## [DATA]

┄┄┄┄┄┄┄┄┄┄┄┄┄┄┄┄┄┄┄┄

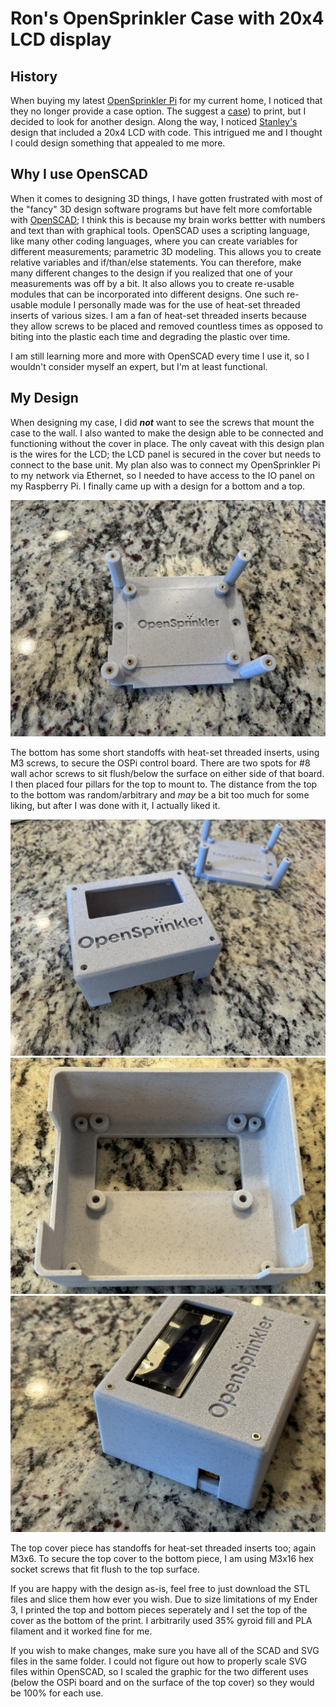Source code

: # Ron's OpenSprinkler Case with 20x4 LCD display

## History

 When buying my latest [OpenSprinkler Pi](https://opensprinkler.com) for my current home, I noticed that they no longer provide a case option. The suggest a [case](https://github.com/OpenSprinkler/OpenSprinkler-Hardware/tree/master/OSPi/enclsoure/3Dprint)) to print, but I decided to look for another design. Along the way, I noticed [Stanley's](https://github.com/stanoba/ospiLCD) design that included a 20x4 LCD with code. This intrigued me and I thought I could design something that appealed to me more.

## Why I use OpenSCAD

When it comes to designing 3D things, I have gotten frustrated with most of the "fancy" 3D design software programs but have felt more comfortable with [OpenSCAD](https://openscad.org); I think this is because my brain works bettter with numbers and text than with graphical tools. OpenSCAD uses a scripting language, like many other coding languages, where you can create variables for different measurements; parametric 3D modeling. This allows you to create relative variables and if/than/else statements. You can therefore, make many different changes to the design if you realized that one of your measurements was off by a bit. It also allows you to create re-usable modules that can be incorporated into different designs. One such re-usable module I personally made was for the use of heat-set threaded inserts of various sizes. I am a fan of heat-set threaded inserts because they allow screws to be placed and removed countless times as opposed to biting into the plastic each time and degrading the plastic over time. 

I am still learning more and more with OpenSCAD every time I use it, so I wouldn't consider myself an expert, but I'm at least functional.

## My Design

When designing my case, I did ***not*** want to see the screws that mount the case to the wall. I also wanted to make the design able to be connected and functioning without the cover in place. The only caveat with this design plan is the wires for the LCD; the LCD panel is secured in the cover but needs to connect to the base unit. My plan also was to connect my OpenSprinkler Pi to my network via Ethernet, so I needed to have access to the IO panel on my Raspberry Pi. I finally came up with a design for a bottom and a top.

![Bottom](./img/IMG_7174.JPEG) 

The bottom has some short standoffs with heat-set threaded inserts, using M3 screws, to secure the OSPi control board. There are two spots for #8 wall achor screws to sit flush/below the surface on either side of that board. I then placed four pillars for the top to mount to. The distance from the top to the bottom was random/arbitrary and *may* be a bit too much for some liking, but after I was done with it, I actually liked it. 

![Top Cover](./img/IMG_7176.JPEG)
![Top Cover](./img/IMG_7178.JPEG)
![Top Cover](./img/IMG_7180.JPEG)

The top cover piece has standoffs for heat-set threaded inserts too; again M3x6. To secure the top cover to the bottom piece, I am using M3x16 hex socket screws that fit flush to the top surface.

If you are happy with the design as-is, feel free to just download the STL files and slice them how ever you wish. Due to size limitations of my Ender 3, I printed the top and bottom pieces seperately and I set the top of the cover as the bottom of the print. I arbitrarily used 35% gyroid fill and PLA filament and it worked fine for me.



If you wish to make changes, make sure you have all of the SCAD and SVG files in the same folder. I could not figure out how to properly scale SVG files within OpenSCAD, so I scaled the graphic for the two different uses (below the OSPi board and on the surface of the top cover) so they would be 100% for each use.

┄┄┄┄┄┄┄┄┄┄┄┄┄┄┄┄┄┄┄┄

## [YOUR OBJECTIVE]
Return all lines from the data that include the string "JPEG".

## [SOLVED PROBLEM]
![Bottom](./img/IMG_7174.JPEG) 
![Top Cover](./img/IMG_7176.JPEG)
![Top Cover](./img/IMG_7178.JPEG)
![Top Cover](./img/IMG_7180.JPEG)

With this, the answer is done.